How the courts hold expert witnesses’ feet to the fire

How the courts hold expert witnesses’ feet to the fire

In an adversarial environment, lawyers on both sides will endeavor to put their best foot forward on behalf of their clients.  However, experts are always expected to provide the court with unbiased, non-partisan opinion evidence. Recent judicial decisions have helped identify situations of bias and helped to clarify circumstances when the court may choose to include or exclude an expert’s evidence. 

The starting point for any analysis as to the role and duty of experts can be found at 4.1.01 of the Rules of Civil Procedure (Ontario), which reads: “It is the duty of every expert engaged by or on behalf of a party to provide evidence in relation to a proceeding under these rules, to provide opinion evidence that is fair, objective and non-partisan; to provide opinion evidence that is related only to matters that are within the expert’s area of expertise; and to provide such additional assistance as the court may reasonably require to determine a matter in issue.”  Most importantly, this duty “prevails over any obligation owed by the expert to the party by whom or on whose behalf he or she is engaged.”

The court in the recent case of Daggitt v. Campbell 2016 ONSC 2742, in obiter dicta, analyzed whether an expert hired by defence counsel should be permitted to conduct a defence medical examination. One of the starting points of this analysis was to look into previous judicial decisions where this expert has testified before the courts. In previous cases, it was found that this expert’s report and testimony was not “of a psychiatric nature,” but instead was presented under the “guise of expert medical testimony.”  Here, the courts indicate that the main consideration is to ensure a fair trial, through minimizing the potential for a miscarriage of justice which might occur when an expert is biased, particularly before a jury.

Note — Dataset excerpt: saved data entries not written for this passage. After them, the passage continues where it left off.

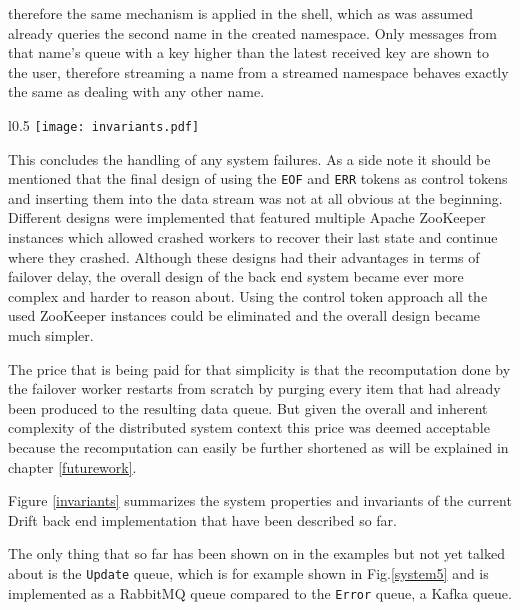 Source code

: therefore the same mechanism is applied in the shell, which as was
assumed already queries the second name in the created namespace.
Only messages from that name's queue with a key higher than the
latest received key are shown to the user, therefore streaming a name
from a streamed namespace behaves exactly the same as dealing with
any other name.

\begin{wrapfigure}{l}{0.5\textwidth}
  \texttt{[image: invariants.pdf]}
  \caption{Table summarizing the properties and invariants of
           the Drift system implementation.}
  \label{invariants}
\end{wrapfigure}

This concludes the handling of any system failures. As a side note
it should be mentioned that the final design of using the
\texttt{EOF} and \texttt{ERR} tokens as control tokens and inserting
them into the data stream was not at all obvious at the beginning.
Different designs were implemented that featured multiple Apache
ZooKeeper instances which allowed crashed workers to recover their
last state and continue where they crashed. Although these designs had
their advantages in terms of failover delay, the overall design
of the back end system became ever more complex and harder to
reason about. Using the control token approach all the used
ZooKeeper instances could be eliminated and the overall design
became much simpler.

The price that is being paid for that simplicity is that the
recomputation done by the failover worker restarts from scratch
by purging every item that had already been produced to the
resulting data queue. But given the overall and inherent complexity
of the distributed system context this price was deemed acceptable
because the recomputation can easily be further shortened as will
be explained in chapter \ref{futurework}.

Figure \ref{invariants} summarizes the system properties and
invariants of the current Drift back end implementation
that have been described so far.
\newline

The only thing that so far has been shown on in the examples
but not yet talked about is the \texttt{Update} queue, which
is for example shown in Fig.\ref{system5} and is implemented
as a RabbitMQ queue compared to the \texttt{Error} queue, a
Kafka queue.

In another recent case, Mamado v Fridson, 2016 ONSC 4080, the defendants brought what is commonly known as a “threshold motion” to determine whether the plaintiff suffered a serious and permanent impairment of an important physical, mental or psychological function as a result of injuries sustained in a motor vehicle accident.  The court had various issues with the experts retained by defence counsel. 

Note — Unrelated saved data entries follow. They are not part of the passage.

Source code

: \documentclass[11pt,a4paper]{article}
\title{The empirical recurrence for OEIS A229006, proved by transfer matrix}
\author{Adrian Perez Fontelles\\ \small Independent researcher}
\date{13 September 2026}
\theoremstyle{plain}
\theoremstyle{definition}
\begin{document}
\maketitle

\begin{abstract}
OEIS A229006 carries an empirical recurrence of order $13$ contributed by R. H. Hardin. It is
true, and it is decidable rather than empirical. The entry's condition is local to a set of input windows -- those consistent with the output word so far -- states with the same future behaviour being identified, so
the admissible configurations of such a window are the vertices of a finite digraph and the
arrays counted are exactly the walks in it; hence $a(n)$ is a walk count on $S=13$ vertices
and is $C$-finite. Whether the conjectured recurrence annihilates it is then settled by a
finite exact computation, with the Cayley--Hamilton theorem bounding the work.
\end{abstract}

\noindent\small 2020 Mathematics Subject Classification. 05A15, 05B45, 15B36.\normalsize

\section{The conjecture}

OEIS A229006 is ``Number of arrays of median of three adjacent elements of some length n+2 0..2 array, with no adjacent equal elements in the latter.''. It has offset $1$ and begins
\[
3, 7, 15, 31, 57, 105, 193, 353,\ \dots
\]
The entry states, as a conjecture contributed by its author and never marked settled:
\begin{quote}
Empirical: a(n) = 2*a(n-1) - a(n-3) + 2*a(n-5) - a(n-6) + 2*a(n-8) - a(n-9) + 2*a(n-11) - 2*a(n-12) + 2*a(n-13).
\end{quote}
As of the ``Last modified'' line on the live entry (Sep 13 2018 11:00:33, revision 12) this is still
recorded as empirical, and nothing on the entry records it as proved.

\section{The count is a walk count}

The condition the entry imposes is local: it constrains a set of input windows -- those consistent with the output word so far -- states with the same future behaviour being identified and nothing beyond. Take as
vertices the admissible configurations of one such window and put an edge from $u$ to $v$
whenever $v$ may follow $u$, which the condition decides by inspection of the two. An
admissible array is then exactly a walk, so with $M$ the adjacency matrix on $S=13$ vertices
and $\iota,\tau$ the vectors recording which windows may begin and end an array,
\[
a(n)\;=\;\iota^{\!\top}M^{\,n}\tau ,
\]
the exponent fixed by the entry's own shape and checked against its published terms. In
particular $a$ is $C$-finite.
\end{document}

With respect to the physiatrist, the court found that she had misread the plaintiff’s pre-accident medical history, was unable to remember how long she spent reviewing the plaintiff’s medical brief and preparing the report, and was also “indignant” when it was revealed that her income in the previous year, between $450,000-$470,000, was almost entirely from assessments performed for defence lawyers and insurance companies, and that she had only testified on behalf of a plaintiff once, when that plaintiff happened to be her patient. The other expert, a psychiatrist, admitted in cross-examination that he would “view anyone as suspicious who may be injured in an accident and end up before him for a medical-legal assessment” and he also misread the plaintiff’s pre-accident medical history.  This expert also derived half of this time and two-thirds of his income of roughly $400,000 from doing medical-legal work on behalf of defendants.  Both experts in this case are of the view that, despite the fact that their livelihoods depend on a certain client base, they can be entirely neutral and this does not influence them in any way.  The court instead found that their core evidence was overall supportive of the plaintiff’s claim.

The Supreme Court of Canada in White Burgess Langille Inman v. Abbott and Haliburton Co., [2015] 2 SCR 182 provided some much needed insight as to the admissibility of expert opinion evidence.  The first step is that the threshold requirements of admissibility must be established.  The four factors are set out in R. v. Mohan [1994] 2 SCR 9: relevance, necessity, absence of an exclusionary rule and a properly qualified expert.  If these threshold requirements are not met, evidence should be excluded.  The trial judge must then determine whether the evidence which meets the first step is “sufficiently beneficial to the trial process to warrant its admission despite the potential harm to the trial process that may flow from the admission of the expert evidence.” 

The overriding factor is that experts must be prepared to present an opinion that is impartial, independent and unbiased. This means that an expert’s evidence would not change depending on who hired him or her, but these concepts must be examined by taking into account the realities of adversarial litigation.  The court also provided instruction as to the concept of apparent bias: the question to be answered is not whether “a reasonable observer would think that the expert is not independent”, but whether “the relationship or interest results in the expert being unable or unwilling to carry out his or her primary duty to the court to provide fair, non-partisan and objective assistance.”